[Items from a data source]
┌────────

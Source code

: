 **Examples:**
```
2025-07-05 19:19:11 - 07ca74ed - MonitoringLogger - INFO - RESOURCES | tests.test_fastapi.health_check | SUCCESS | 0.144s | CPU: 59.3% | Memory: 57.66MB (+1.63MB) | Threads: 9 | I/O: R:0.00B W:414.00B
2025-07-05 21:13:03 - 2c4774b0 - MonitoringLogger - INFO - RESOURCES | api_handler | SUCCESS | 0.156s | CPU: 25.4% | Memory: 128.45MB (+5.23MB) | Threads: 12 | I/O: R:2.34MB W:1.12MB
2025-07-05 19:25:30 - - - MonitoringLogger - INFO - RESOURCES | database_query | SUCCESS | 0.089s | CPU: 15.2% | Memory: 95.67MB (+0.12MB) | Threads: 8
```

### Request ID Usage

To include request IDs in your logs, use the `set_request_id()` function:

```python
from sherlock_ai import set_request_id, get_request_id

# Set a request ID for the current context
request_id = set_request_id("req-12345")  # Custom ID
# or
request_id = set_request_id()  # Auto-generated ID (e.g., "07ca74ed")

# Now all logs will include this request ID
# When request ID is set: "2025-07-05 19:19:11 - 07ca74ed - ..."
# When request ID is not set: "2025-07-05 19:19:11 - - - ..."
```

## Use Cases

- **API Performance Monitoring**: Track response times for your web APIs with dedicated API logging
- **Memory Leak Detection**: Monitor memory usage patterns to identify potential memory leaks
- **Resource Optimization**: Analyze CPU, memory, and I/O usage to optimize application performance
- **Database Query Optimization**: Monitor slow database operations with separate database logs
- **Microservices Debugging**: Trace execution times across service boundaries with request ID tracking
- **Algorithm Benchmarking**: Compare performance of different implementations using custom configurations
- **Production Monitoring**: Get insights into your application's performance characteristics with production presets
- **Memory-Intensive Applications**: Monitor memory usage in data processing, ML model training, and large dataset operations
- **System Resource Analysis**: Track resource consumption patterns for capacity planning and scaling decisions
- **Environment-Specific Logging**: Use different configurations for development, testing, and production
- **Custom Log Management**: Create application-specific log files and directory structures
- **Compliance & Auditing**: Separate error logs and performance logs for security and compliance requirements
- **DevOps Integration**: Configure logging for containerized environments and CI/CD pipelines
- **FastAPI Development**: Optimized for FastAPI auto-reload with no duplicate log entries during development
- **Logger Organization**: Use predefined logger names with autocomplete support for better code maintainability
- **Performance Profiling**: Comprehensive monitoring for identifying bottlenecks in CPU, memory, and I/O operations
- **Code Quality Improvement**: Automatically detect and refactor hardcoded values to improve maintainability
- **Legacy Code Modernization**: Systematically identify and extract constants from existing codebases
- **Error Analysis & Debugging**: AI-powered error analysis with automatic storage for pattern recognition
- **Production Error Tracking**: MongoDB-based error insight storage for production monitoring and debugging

└────────

• **EXERCISE OBJECTIVE**: Repeat the whole of the data verbatim, as it reads above.

• **RESULT OF THE EXERCISE**:
Source code

: **Examples:**
```
2025-07-05 19:19:11 - 07ca74ed - MonitoringLogger - INFO - RESOURCES | tests.test_fastapi.health_check | SUCCESS | 0.144s | CPU: 59.3% | Memory: 57.66MB (+1.63MB) | Threads: 9 | I/O: R:0.00B W:414.00B
2025-07-05 21:13:03 - 2c4774b0 - MonitoringLogger - INFO - RESOURCES | api_handler | SUCCESS | 0.156s | CPU: 25.4% | Memory: 128.45MB (+5.23MB) | Threads: 12 | I/O: R:2.34MB W:1.12MB
2025-07-05 19:25:30 - - - MonitoringLogger - INFO - RESOURCES | database_query | SUCCESS | 0.089s | CPU: 15.2% | Memory: 95.67MB (+0.12MB) | Threads: 8
```

### Request ID Usage

To include request IDs in your logs, use the `set_request_id()` function:

```python
from sherlock_ai import set_request_id, get_request_id

# Set a request ID for the current context
request_id = set_request_id("req-12345")  # Custom ID
# or
request_id = set_request_id()  # Auto-generated ID (e.g., "07ca74ed")

# Now all logs will include this request ID
# When request ID is set: "2025-07-05 19:19:11 - 07ca74ed - ..."
# When request ID is not set: "2025-07-05 19:19:11 - - - ..."
```

## Use Cases

- **API Performance Monitoring**: Track response times for your web APIs with dedicated API logging
- **Memory Leak Detection**: Monitor memory usage patterns to identify potential memory leaks
- **Resource Optimization**: Analyze CPU, memory, and I/O usage to optimize application performance
- **Database Query Optimization**: Monitor slow database operations with separate database logs
- **Microservices Debugging**: Trace execution times across service boundaries with request ID tracking
- **Algorithm Benchmarking**: Compare performance of different implementations using custom configurations
- **Production Monitoring**: Get insights into your application's performance characteristics with production presets
- **Memory-Intensive Applications**: Monitor memory usage in data processing, ML model training, and large dataset operations
- **System Resource Analysis**: Track resource consumption patterns for capacity planning and scaling decisions
- **Environment-Specific Logging**: Use different configurations for development, testing, and production
- **Custom Log Management**: Create application-specific log files and directory structures
- **Compliance & Auditing**: Separate error logs and performance logs for security and compliance requirements
- **DevOps Integration**: Configure logging for containerized environments and CI/CD pipelines
- **FastAPI Development**: Optimized for FastAPI auto-reload with no duplicate log entries during development
- **Logger Organization**: Use predefined logger names with autocomplete support for better code maintainability
- **Performance Profiling**: Comprehensive monitoring for identifying bottlenecks in CPU, memory, and I/O operations
- **Code Quality Improvement**: Automatically detect and refactor hardcoded values to improve maintainability
- **Legacy Code Modernization**: Systematically identify and extract constants from existing codebases
- **Error Analysis & Debugging**: AI-powered error analysis with automatic storage for pattern recognition
- **Production Error Tracking**: MongoDB-based error insight storage for production monitoring and debugging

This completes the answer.